## WHAT THIS TASK INVOLVES
Restate word for word the entries below, starting with the line with "## Examples" and continuing through the line with "## EXAMPLE 3". Include both of those lines and no others.

## AVAILABLE RECORDS
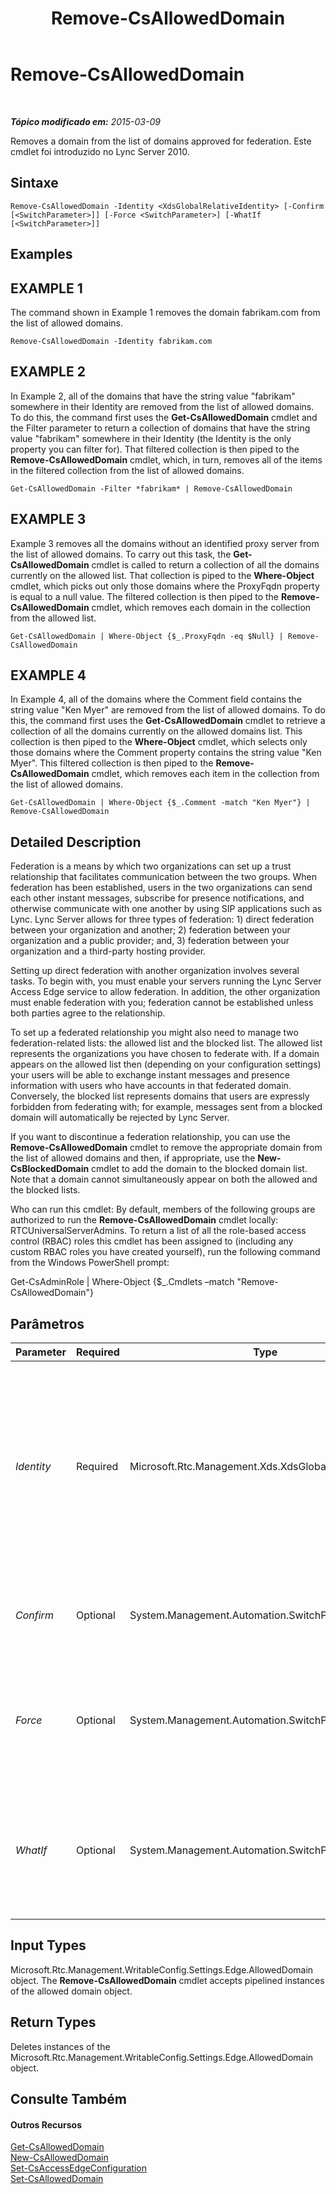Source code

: ﻿---
title: Remove-CsAllowedDomain
TOCTitle: Remove-CsAllowedDomain
ms:assetid: d38afb34-627e-4772-990c-4f6676c54000
ms:mtpsurl: https://technet.microsoft.com/pt-br/library/Gg398913(v=OCS.15)
ms:contentKeyID: 49308215
ms.date: 05/19/2016
mtps_version: v=OCS.15
ms.translationtype: HT
---

# Remove-CsAllowedDomain

 

_**Tópico modificado em:** 2015-03-09_

Removes a domain from the list of domains approved for federation. Este cmdlet foi introduzido no Lync Server 2010.

## Sintaxe

    Remove-CsAllowedDomain -Identity <XdsGlobalRelativeIdentity> [-Confirm [<SwitchParameter>]] [-Force <SwitchParameter>] [-WhatIf [<SwitchParameter>]]

## Examples

## EXAMPLE 1

The command shown in Example 1 removes the domain fabrikam.com from the list of allowed domains.

    Remove-CsAllowedDomain -Identity fabrikam.com

## EXAMPLE 2

In Example 2, all of the domains that have the string value "fabrikam" somewhere in their Identity are removed from the list of allowed domains. To do this, the command first uses the **Get-CsAllowedDomain** cmdlet and the Filter parameter to return a collection of domains that have the string value "fabrikam" somewhere in their Identity (the Identity is the only property you can filter for). That filtered collection is then piped to the **Remove-CsAllowedDomain** cmdlet, which, in turn, removes all of the items in the filtered collection from the list of allowed domains.

    Get-CsAllowedDomain -Filter *fabrikam* | Remove-CsAllowedDomain

## EXAMPLE 3

Example 3 removes all the domains without an identified proxy server from the list of allowed domains. To carry out this task, the **Get-CsAllowedDomain** cmdlet is called to return a collection of all the domains currently on the allowed list. That collection is piped to the **Where-Object** cmdlet, which picks out only those domains where the ProxyFqdn property is equal to a null value. The filtered collection is then piped to the **Remove-CsAllowedDomain** cmdlet, which removes each domain in the collection from the allowed list.

    Get-CsAllowedDomain | Where-Object {$_.ProxyFqdn -eq $Null} | Remove-CsAllowedDomain 

## EXAMPLE 4

In Example 4, all of the domains where the Comment field contains the string value "Ken Myer" are removed from the list of allowed domains. To do this, the command first uses the **Get-CsAllowedDomain** cmdlet to retrieve a collection of all the domains currently on the allowed domains list. This collection is then piped to the **Where-Object** cmdlet, which selects only those domains where the Comment property contains the string value "Ken Myer". This filtered collection is then piped to the **Remove-CsAllowedDomain** cmdlet, which removes each item in the collection from the list of allowed domains.

    Get-CsAllowedDomain | Where-Object {$_.Comment -match "Ken Myer"} | Remove-CsAllowedDomain 

## Detailed Description

Federation is a means by which two organizations can set up a trust relationship that facilitates communication between the two groups. When federation has been established, users in the two organizations can send each other instant messages, subscribe for presence notifications, and otherwise communicate with one another by using SIP applications such as Lync. Lync Server allows for three types of federation: 1) direct federation between your organization and another; 2) federation between your organization and a public provider; and, 3) federation between your organization and a third-party hosting provider.

Setting up direct federation with another organization involves several tasks. To begin with, you must enable your servers running the Lync Server Access Edge service to allow federation. In addition, the other organization must enable federation with you; federation cannot be established unless both parties agree to the relationship.

To set up a federated relationship you might also need to manage two federation-related lists: the allowed list and the blocked list. The allowed list represents the organizations you have chosen to federate with. If a domain appears on the allowed list then (depending on your configuration settings) your users will be able to exchange instant messages and presence information with users who have accounts in that federated domain. Conversely, the blocked list represents domains that users are expressly forbidden from federating with; for example, messages sent from a blocked domain will automatically be rejected by Lync Server.

If you want to discontinue a federation relationship, you can use the **Remove-CsAllowedDomain** cmdlet to remove the appropriate domain from the list of allowed domains and then, if appropriate, use the **New-CsBlockedDomain** cmdlet to add the domain to the blocked domain list. Note that a domain cannot simultaneously appear on both the allowed and the blocked lists.

Who can run this cmdlet: By default, members of the following groups are authorized to run the **Remove-CsAllowedDomain** cmdlet locally: RTCUniversalServerAdmins. To return a list of all the role-based access control (RBAC) roles this cmdlet has been assigned to (including any custom RBAC roles you have created yourself), run the following command from the Windows PowerShell prompt:

Get-CsAdminRole | Where-Object {$\_.Cmdlets –match "Remove-CsAllowedDomain"}

## Parâmetros


<table>
<colgroup>
<col style="width: 25%" />
<col style="width: 25%" />
<col style="width: 25%" />
<col style="width: 25%" />
</colgroup>
<thead>
<tr class="header">
<th>Parameter</th>
<th>Required</th>
<th>Type</th>
<th>Description</th>
</tr>
</thead>
<tbody>
<tr class="odd">
<td><p><em>Identity</em></p></td>
<td><p>Required</p></td>
<td><p>Microsoft.Rtc.Management.Xds.XdsGlobalRelativeIdentity</p></td>
<td><p>Fully qualified domain name (FQDN) of the domain to be removed from the allowed list; for example, fabrikam.com. You cannot use wildcards when specifying a domain Identity.</p></td>
</tr>
<tr class="even">
<td><p><em>Confirm</em></p></td>
<td><p>Optional</p></td>
<td><p>System.Management.Automation.SwitchParameter</p></td>
<td><p>Solicita confirmação antes da execução do comando.</p></td>
</tr>
<tr class="odd">
<td><p><em>Force</em></p></td>
<td><p>Optional</p></td>
<td><p>System.Management.Automation.SwitchParameter</p></td>
<td><p>Suppresses the display of any non-fatal error message that might occur when running the command.</p></td>
</tr>
<tr class="even">
<td><p><em>WhatIf</em></p></td>
<td><p>Optional</p></td>
<td><p>System.Management.Automation.SwitchParameter</p></td>
<td><p>Descreve o que aconteceria se o comando fosse executado sem ser executado de fato.</p></td>
</tr>
</tbody>
</table>


## Input Types

Microsoft.Rtc.Management.WritableConfig.Settings.Edge.AllowedDomain object. The **Remove-CsAllowedDomain** cmdlet accepts pipelined instances of the allowed domain object.

## Return Types

Deletes instances of the Microsoft.Rtc.Management.WritableConfig.Settings.Edge.AllowedDomain object.

## Consulte Também

#### Outros Recursos

[Get-CsAllowedDomain](get-csalloweddomain.md)  
[New-CsAllowedDomain](new-csalloweddomain.md)  
[Set-CsAccessEdgeConfiguration](set-csaccessedgeconfiguration.md)  
[Set-CsAllowedDomain](set-csalloweddomain.md)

## ANSWER FOR THIS EXERCISE
## Examples

## EXAMPLE 1

The command shown in Example 1 removes the domain fabrikam.com from the list of allowed domains.

    Remove-CsAllowedDomain -Identity fabrikam.com

## EXAMPLE 2

In Example 2, all of the domains that have the string value "fabrikam" somewhere in their Identity are removed from the list of allowed domains. To do this, the command first uses the **Get-CsAllowedDomain** cmdlet and the Filter parameter to return a collection of domains that have the string value "fabrikam" somewhere in their Identity (the Identity is the only property you can filter for). That filtered collection is then piped to the **Remove-CsAllowedDomain** cmdlet, which, in turn, removes all of the items in the filtered collection from the list of allowed domains.

    Get-CsAllowedDomain -Filter *fabrikam* | Remove-CsAllowedDomain

## EXAMPLE 3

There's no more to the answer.